Un mexicano from Arizona or Colorado, de por allá, sat in a wheelchair while a long line of his children and grandchildren and great-grandchildren lined up to pedirle bendiciones and whisper they loved him. She rolled her eyes. Just like a man, about to kick the bucket and still making his descendants kiss his hand. And before he was even in a casket! Her father would have never. She was considering sneaking a peek at her siblings group chat -- currently heating up with a discussion about Matilde's latest substitute instructor for the salsa class she attended -- when the man on-screen began to openly weep. His hands shook on his bastón when one of the littlest, must be a great-grandchild, stepped forward to press her little face against his knee.

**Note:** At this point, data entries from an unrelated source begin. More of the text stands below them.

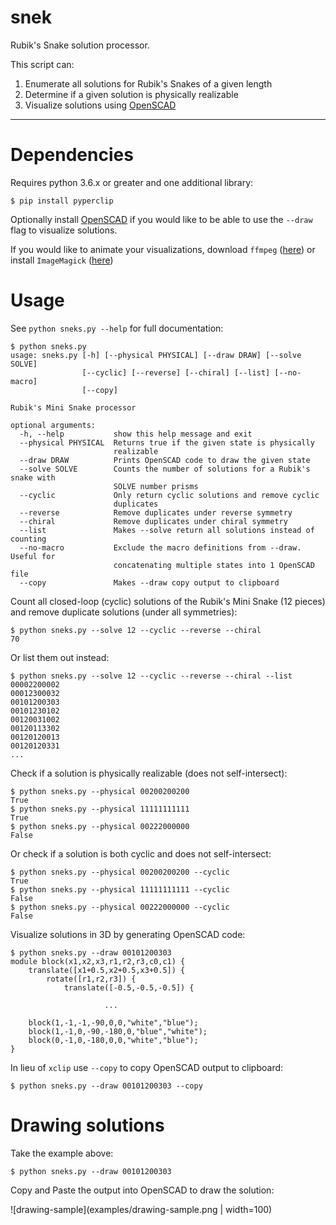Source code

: # snek
Rubik's Snake solution processor.

This script can:

1. Enumerate all solutions for Rubik's Snakes of a given length
2. Determine if a given solution is physically realizable
3. Visualize solutions using [OpenSCAD](https://www.openscad.org/)

---

# Dependencies

Requires python 3.6.x or greater and one additional library:

```
$ pip install pyperclip
```

Optionally install [OpenSCAD](https://www.openscad.org/) if you would like to be able to use the `--draw` flag to visualize solutions.

If you would like to animate your visualizations, download  `ffmpeg` ([here](https://www.ffmpeg.org/)) or install `ImageMagick` ([here](https://imagemagick.org/script/download.php))

# Usage

See `python sneks.py --help` for full documentation:

```
$ python sneks.py
usage: sneks.py [-h] [--physical PHYSICAL] [--draw DRAW] [--solve SOLVE]
                [--cyclic] [--reverse] [--chiral] [--list] [--no-macro]
                [--copy]

Rubik's Mini Snake processor

optional arguments:
  -h, --help           show this help message and exit
  --physical PHYSICAL  Returns true if the given state is physically
                       realizable
  --draw DRAW          Prints OpenSCAD code to draw the given state
  --solve SOLVE        Counts the number of solutions for a Rubik's snake with
                       SOLVE number prisms
  --cyclic             Only return cyclic solutions and remove cyclic
                       duplicates
  --reverse            Remove duplicates under reverse symmetry
  --chiral             Remove duplicates under chiral symmetry
  --list               Makes --solve return all solutions instead of counting
  --no-macro           Exclude the macro definitions from --draw. Useful for
                       concatenating multiple states into 1 OpenSCAD file
  --copy               Makes --draw copy output to clipboard
```

Count all closed-loop (cyclic) solutions of the Rubik's Mini Snake (12 pieces) and remove duplicate solutions (under all symmetries):

```
$ python sneks.py --solve 12 --cyclic --reverse --chiral
70
```

Or list them out instead:

```
$ python sneks.py --solve 12 --cyclic --reverse --chiral --list
00002200002
00012300032
00101200303
00101230102
00120031002
00120113302
00120120013
00120120331
...
```

Check if a solution is physically realizable (does not self-intersect):

```
$ python sneks.py --physical 00200200200
True
$ python sneks.py --physical 11111111111
True
$ python sneks.py --physical 00222000000
False
```

Or check if a solution is both cyclic and does not self-intersect:

```
$ python sneks.py --physical 00200200200 --cyclic
True
$ python sneks.py --physical 11111111111 --cyclic
False
$ python sneks.py --physical 00222000000 --cyclic
False
```

Visualize solutions in 3D by generating OpenSCAD code:

```
$ python sneks.py --draw 00101200303
module block(x1,x2,x3,r1,r2,r3,c0,c1) {
    translate([x1+0.5,x2+0.5,x3+0.5]) {
        rotate([r1,r2,r3]) {
            translate([-0.5,-0.5,-0.5]) {

                     ...

    block(1,-1,-1,-90,0,0,"white","blue");
    block(1,-1,0,-90,-180,0,"blue","white");
    block(0,-1,0,-180,0,0,"white","blue");
}

```

In lieu of `xclip` use `--copy` to copy OpenSCAD output to clipboard:

```
$ python sneks.py --draw 00101200303 --copy
```

# Drawing solutions

Take the example above:

```
$ python sneks.py --draw 00101200303
```

Copy and Paste the output into OpenSCAD to draw the solution:

![drawing-sample](examples/drawing-sample.png | width=100)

Ah, Flor thought, not only to kiss the ring, then.
She finished the rest of the film without picking up her phone. Then she started it back from the top.
That night while she was parting her hair and pinning it up flat against her scalp, the bobby pin bit into her head with the same sharp prick as this new wondering. No. She couldn't. Could she? Flor sat up most of the night worrying the thought, the way a tongue will keep sliding against an inflamed canker sore, trying to soothe something unsootheable. What if she threw herself a living wake?
It was ridiculous, she knew. What would be the point of gathering her siblings, and nieces and nephews and distant cousins? To say what to them? There was no diagnosis to create urgency. No persistent cough to make them anxious. It would be selfish to gather her family for an end they could not perceive. She went to bed with this new adamance that the film had inspired absurd and implausible notions.
She woke up the next morning musing. And the morning after that. For over a week, Flor ground her teeth in sleep. When she caught herself layering her fantasies about a living wake into a pastelón de plátano, she stopped, her hands full of sticky sweet maduros, and left the casserole half assembled on the kitchen counter.
Flor had always carried the mark of death. It was known from the moment she was born and wouldn't stop crying that she had not been fully wrenched from the Before. It was the cry of a colicky baby, but one that could not be soothed by valeriana con flor de tilo. Only when dreaming did the baby version of Flor cease fretting, and then the child was even more frightening; she slept with her left eye halfway open, the iris flickering as if she viewed some silent film from it, drifting so almost nothing but the whites showed. Sometimes Baby Flor would wake with a start, a night-splitting scream torn from her throat. Some days she woke on a whimper. Eventually Matilde, the eldest sister, figured out that if the child was being held before she fully came to, she would settle down more easily into the realm of the wakeful living. Matilde volunteered herself to sleep with the baby tucked into her side, one finger held in the little one's fist.